(Pictures paired with source code)
☆ ☆ ☆ ☆ ☆
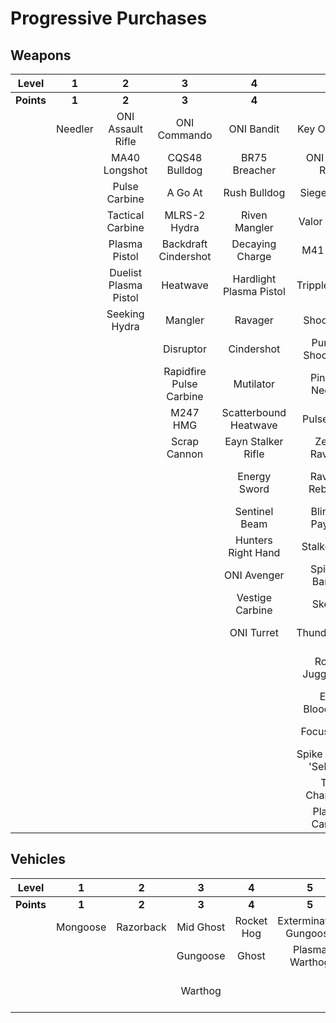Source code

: # Progressive Purchases

## Weapons

| **Level**  |  **1**  |         **2**         |          **3**          |          **4**          |         **5**          |         **6**          |          **7**           |        **8**         |      **9**       |
| :--------: | :-----: | :-------------------: | :---------------------: | :---------------------: | :--------------------: | :--------------------: | :----------------------: | :------------------: | :--------------: |
| **Points** |  **1**  |         **2**         |          **3**          |          **4**          |         **5**          |         **6**          |          **7**           |        **8**         |      **9**       |
|            | Needler |   ONI Assault Rifle   |      ONI Commando       |       ONI Bandit        |      Key Of Speed      |    Striker Sidekick    |      Scions Vision       | Exterminating Frenzy | Banish Of Balaho |
|            |         |     MA40 Longshot     |      CQS48 Bulldog      |      BR75 Breacher      |    ONI Battle Rifle    |    Impact Commando     |        Headhunter        |    Volcanic Oasis    |  Scorpion Tail   |
|            |         |     Pulse Carbine     |         A Go At         |      Rush Bulldog       |      Siege Bandit      |     Pursuit Hydra      |     The Final Token      |       Valkyrie       |    Gamma Shot    |
|            |         |   Tactical Carbine    |      MLRS-2 Hydra       |      Riven Mangler      |     Valor Of Dinh      |  Cure Of The Haunted   |      Rage Of Iratus      |   Rushdown Hammer    |                  |
|            |         |     Plasma Pistol     |  Backdraft Cindershot   |     Decaying Charge     |       M41 SPNKr        |      Rain Of War       |   Stalker Rifle Ultra    |                      |                  |
|            |         | Duelist Plasma Pistol |        Heatwave         | Hardlight Plasma Pistol |     Tripple Threat     |      M41 Tracker       |      Doom Of Reach       |                      |                  |
|            |         |     Seeking Hydra     |         Mangler         |         Ravager         |      Shock Rifle       |     Fuel Rod SPNKr     |   Sentry Of Writh Kul    |                      |                  |
|            |         |                       |        Disruptor        |       Cindershot        |  Purging Shock Rifle   |    Spartan Sandwich    |    Diminsher of Hope     |                      |                  |
|            |         |                       | Rapidfire Pulse Carbine |        Mutilator        |    Pinpoint Needler    |    S7 Sniper Rifle     | Overloaded Pulse Carbine |                      |                  |
|            |         |                       |        M247 HMG         |  Scatterbound Heatwave  |       Pulse Wave       |    Light Of Doisac     |          Demon           |                      |                  |
|            |         |                       |      Scrap Cannon       |   Eayn Stalker Rifle    |     Zealot Ravager     |   S7 Flexfire Sniper   |                          |                      |                  |
|            |         |                       |                         |      Energy Sword       |    Ravager Rebound     |  Arcane Sentinel Beam  |                          |                      |                  |
|            |         |                       |                         |      Sentinel Beam      |    Blinding Payload    |    Phantom Assassin    |                          |                      |                  |
|            |         |                       |                         |   Hunters Right Hand    |     Stalker Rifle      |     Gravity Hammer     |                          |                      |                  |
|            |         |                       |                         |       ONI Avenger       |    Spire Of Barroth    |   Calcine Disruptor    |                          |                      |                  |
|            |         |                       |                         |     Vestige Carbine     |         Skewer         |      Scout Skewer      |                          |                      |                  |
|            |         |                       |                         |       ONI Turret        |      Thunderstorm      |    Volatile Skewer     |                          |                      |                  |
|            |         |                       |                         |                         |    Rogue Juggernaut    |  Duelist Energy Sword  |                          |                      |                  |
|            |         |                       |                         |                         |    Elite Bloodblade    | Guardian Of Sanghelios |                          |                      |                  |
|            |         |                       |                         |                         |       Focus Beam       |  Convergence Bulldog   |                          |                      |                  |
|            |         |                       |                         |                         | Spike Of Thav 'Sebarim | Unbound Plasma Pistol  |                          |                      |                  |
|            |         |                       |                         |                         |      The Champion      |                        |                          |                      |                  |
|            |         |                       |                         |                         |     Plasma Cannon      |                        |                          |                      |                  |

## Vehicles

| **Level**  |  **1**   |   **2**   |   **3**   |   **4**    |         **5**          |    **6**    |       **7**       |    **8**     |     **9**      |
| :--------: | :------: | :-------: | :-------: | :--------: | :--------------------: | :---------: | :---------------: | :----------: | :------------: |
| **Points** |  **1**   |   **2**   |   **3**   |   **4**    |         **5**          |    **6**    |       **7**       |    **8**     |     **9**      |
|            | Mongoose | Razorback | Mid Ghost | Rocket Hog | Extermination Gungoose | Mid Banshee |       Wasp        |    Wraith    |    Scorpion    |
|            |          |           | Gungoose  |   Ghost    |     Plasma Warthog     |             |      Banshee      | Phantom Wasp | Banishing Wasp |
|            |          |           |  Warthog  |            |                        |             | Fusion Rocket Hog |              |     Dragon     |

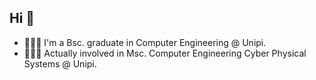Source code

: ## Hi 👋
- 🧑🏻‍🎓 I'm a Bsc. graduate in Computer Engineering @ Unipi. 
- 👨🏻‍💻 Actually involved in Msc. Computer Engineering Cyber Physical Systems @ Unipi.

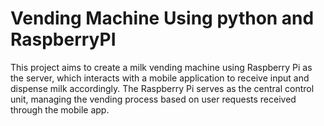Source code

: # Vending Machine Using python and RaspberryPI

This project aims to create a milk vending machine using Raspberry Pi as the server, which interacts with a mobile application to receive input and dispense milk accordingly. The Raspberry Pi serves as the central control unit, managing the vending process based on user requests received through the mobile app.
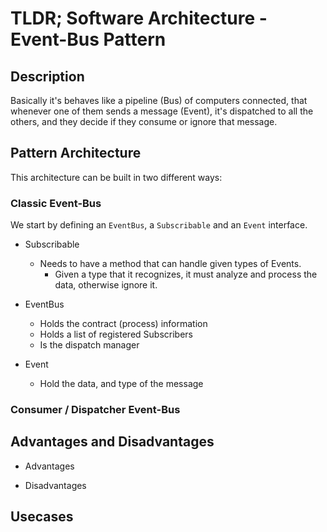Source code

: # TLDR; Software Architecture - Event-Bus Pattern

## Description

Basically it's behaves like a pipeline (Bus) of computers connected, that whenever one of them sends a message (Event),
it's dispatched to all the others, and they decide if they consume or ignore that message.

## Pattern Architecture

This architecture can be built in two different ways:

### Classic Event-Bus

We start by defining an `EventBus`, a `Subscribable` and an `Event` interface.

- Subscribable

  - Needs to have a method that can handle given types of Events.
    - Given a type that it recognizes, it must analyze and process the data, otherwise ignore it.

- EventBus

  - Holds the contract (process) information
  - Holds a list of registered Subscribers
  - Is the dispatch manager

- Event
  - Hold the data, and type of the message

### Consumer / Dispatcher Event-Bus

## Advantages and Disadvantages

- Advantages

- Disadvantages

## Usecases
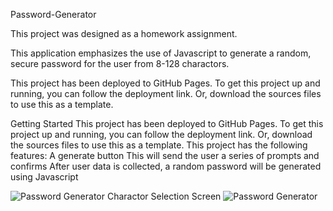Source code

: 

Password-Generator

This project was designed as a homework assignment.

This application emphasizes the use of Javascript to generate a random, secure password for the user from 8-128 charactors.

This project has been deployed to GitHub Pages. To get this project up and running, you can follow the deployment link. Or, download the sources files to use this as a template.

Getting Started
This project has been deployed to GitHub Pages. To get this project up and running, you can follow the deployment link. Or, download the sources files to use this as a template.
This project has the following features:
A generate button
This will send the user a series of prompts and confirms
After user data is collected, a random password will be generated using Javascript

![Password Generator Charactor Selection Screen](https://user-images.githubusercontent.com/74032335/112921869-83e41d00-90d9-11eb-87fb-873261397a0d.PNG)
![Password Generator](https://user-images.githubusercontent.com/74032335/112921904-91010c00-90d9-11eb-855f-aec606e0f724.gif)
☆ ☆ ☆ ☆ ☆
EXERCISE OBJECTIVE: Write out every line above exactly, minus images.

SOLUTION:
Source code

: # Progressive Purchases

## Weapons

| **Level**  |  **1**  |         **2**         |          **3**          |          **4**          |         **5**          |         **6**          |          **7**           |        **8**         |      **9**       |
| :--------: | :-----: | :-------------------: | :---------------------: | :---------------------: | :--------------------: | :--------------------: | :----------------------: | :------------------: | :--------------: |
| **Points** |  **1**  |         **2**         |          **3**          |          **4**          |         **5**          |         **6**          |          **7**           |        **8**         |      **9**       |
|            | Needler |   ONI Assault Rifle   |      ONI Commando       |       ONI Bandit        |      Key Of Speed      |    Striker Sidekick    |      Scions Vision       | Exterminating Frenzy | Banish Of Balaho |
|            |         |     MA40 Longshot     |      CQS48 Bulldog      |      BR75 Breacher      |    ONI Battle Rifle    |    Impact Commando     |        Headhunter        |    Volcanic Oasis    |  Scorpion Tail   |
|            |         |     Pulse Carbine     |         A Go At         |      Rush Bulldog       |      Siege Bandit      |     Pursuit Hydra      |     The Final Token      |       Valkyrie       |    Gamma Shot    |
|            |         |   Tactical Carbine    |      MLRS-2 Hydra       |      Riven Mangler      |     Valor Of Dinh      |  Cure Of The Haunted   |      Rage Of Iratus      |   Rushdown Hammer    |                  |
|            |         |     Plasma Pistol     |  Backdraft Cindershot   |     Decaying Charge     |       M41 SPNKr        |      Rain Of War       |   Stalker Rifle Ultra    |                      |                  |
|            |         | Duelist Plasma Pistol |        Heatwave         | Hardlight Plasma Pistol |     Tripple Threat     |      M41 Tracker       |      Doom Of Reach       |                      |                  |
|            |         |     Seeking Hydra     |         Mangler         |         Ravager         |      Shock Rifle       |     Fuel Rod SPNKr     |   Sentry Of Writh Kul    |                      |                  |
|            |         |                       |        Disruptor        |       Cindershot        |  Purging Shock Rifle   |    Spartan Sandwich    |    Diminsher of Hope     |                      |                  |
|            |         |                       | Rapidfire Pulse Carbine |        Mutilator        |    Pinpoint Needler    |    S7 Sniper Rifle     | Overloaded Pulse Carbine |                      |                  |
|            |         |                       |        M247 HMG         |  Scatterbound Heatwave  |       Pulse Wave       |    Light Of Doisac     |          Demon           |                      |                  |
|            |         |                       |      Scrap Cannon       |   Eayn Stalker Rifle    |     Zealot Ravager     |   S7 Flexfire Sniper   |                          |                      |                  |
|            |         |                       |                         |      Energy Sword       |    Ravager Rebound     |  Arcane Sentinel Beam  |                          |                      |                  |
|            |         |                       |                         |      Sentinel Beam      |    Blinding Payload    |    Phantom Assassin    |                          |                      |                  |
|            |         |                       |                         |   Hunters Right Hand    |     Stalker Rifle      |     Gravity Hammer     |                          |                      |                  |
|            |         |                       |                         |       ONI Avenger       |    Spire Of Barroth    |   Calcine Disruptor    |                          |                      |                  |
|            |         |                       |                         |     Vestige Carbine     |         Skewer         |      Scout Skewer      |                          |                      |                  |
|            |         |                       |                         |       ONI Turret        |      Thunderstorm      |    Volatile Skewer     |                          |                      |                  |
|            |         |                       |                         |                         |    Rogue Juggernaut    |  Duelist Energy Sword  |                          |                      |                  |
|            |         |                       |                         |                         |    Elite Bloodblade    | Guardian Of Sanghelios |                          |                      |                  |
|            |         |                       |                         |                         |       Focus Beam       |  Convergence Bulldog   |                          |                      |                  |
|            |         |                       |                         |                         | Spike Of Thav 'Sebarim | Unbound Plasma Pistol  |                          |                      |                  |
|            |         |                       |                         |                         |      The Champion      |                        |                          |                      |                  |
|            |         |                       |                         |                         |     Plasma Cannon      |                        |                          |                      |                  |

## Vehicles

| **Level**  |  **1**   |   **2**   |   **3**   |   **4**    |         **5**          |    **6**    |       **7**       |    **8**     |     **9**      |
| :--------: | :------: | :-------: | :-------: | :--------: | :--------------------: | :---------: | :---------------: | :----------: | :------------: |
| **Points** |  **1**   |   **2**   |   **3**   |   **4**    |         **5**          |    **6**    |       **7**       |    **8**     |     **9**      |
|            | Mongoose | Razorback | Mid Ghost | Rocket Hog | Extermination Gungoose | Mid Banshee |       Wasp        |    Wraith    |    Scorpion    |
|            |          |           | Gungoose  |   Ghost    |     Plasma Warthog     |             |      Banshee      | Phantom Wasp | Banishing Wasp |
|            |          |           |  Warthog  |            |                        |             | Fusion Rocket Hog |              |     Dragon     |

Source code

: ## Hi 👋
- 🧑🏻‍🎓 I'm a Bsc. graduate in Computer Engineering @ Unipi. 
- 👨🏻‍💻 Actually involved in Msc. Computer Engineering Cyber Physical Systems @ Unipi.

Source code

: # Vending Machine Using python and RaspberryPI

This project aims to create a milk vending machine using Raspberry Pi as the server, which interacts with a mobile application to receive input and dispense milk accordingly. The Raspberry Pi serves as the central control unit, managing the vending process based on user requests received through the mobile app.
Source code

: # TLDR; Software Architecture - Event-Bus Pattern

## Description

Basically it's behaves like a pipeline (Bus) of computers connected, that whenever one of them sends a message (Event),
it's dispatched to all the others, and they decide if they consume or ignore that message.

## Pattern Architecture

This architecture can be built in two different ways:

### Classic Event-Bus

We start by defining an `EventBus`, a `Subscribable` and an `Event` interface.

- Subscribable

  - Needs to have a method that can handle given types of Events.
    - Given a type that it recognizes, it must analyze and process the data, otherwise ignore it.

- EventBus

  - Holds the contract (process) information
  - Holds a list of registered Subscribers
  - Is the dispatch manager

- Event
  - Hold the data, and type of the message

### Consumer / Dispatcher Event-Bus

## Advantages and Disadvantages

- Advantages

- Disadvantages

## Usecases
Source code

: 

Password-Generator

This project was designed as a homework assignment.

This application emphasizes the use of Javascript to generate a random, secure password for the user from 8-128 charactors.

This project has been deployed to GitHub Pages. To get this project up and running, you can follow the deployment link. Or, download the sources files to use this as a template.

Getting Started
This project has been deployed to GitHub Pages. To get this project up and running, you can follow the deployment link. Or, download the sources files to use this as a template.
This project has the following features:
A generate button
This will send the user a series of prompts and confirms
After user data is collected, a random password will be generated using Javascript

![Password Generator Charactor Selection Screen](https://user-images.githubusercontent.com/74032335/112921869-83e41d00-90d9-11eb-87fb-873261397a0d.PNG)
![Password Generator](https://user-images.githubusercontent.com/74032335/112921904-91010c00-90d9-11eb-855f-aec606e0f724.gif)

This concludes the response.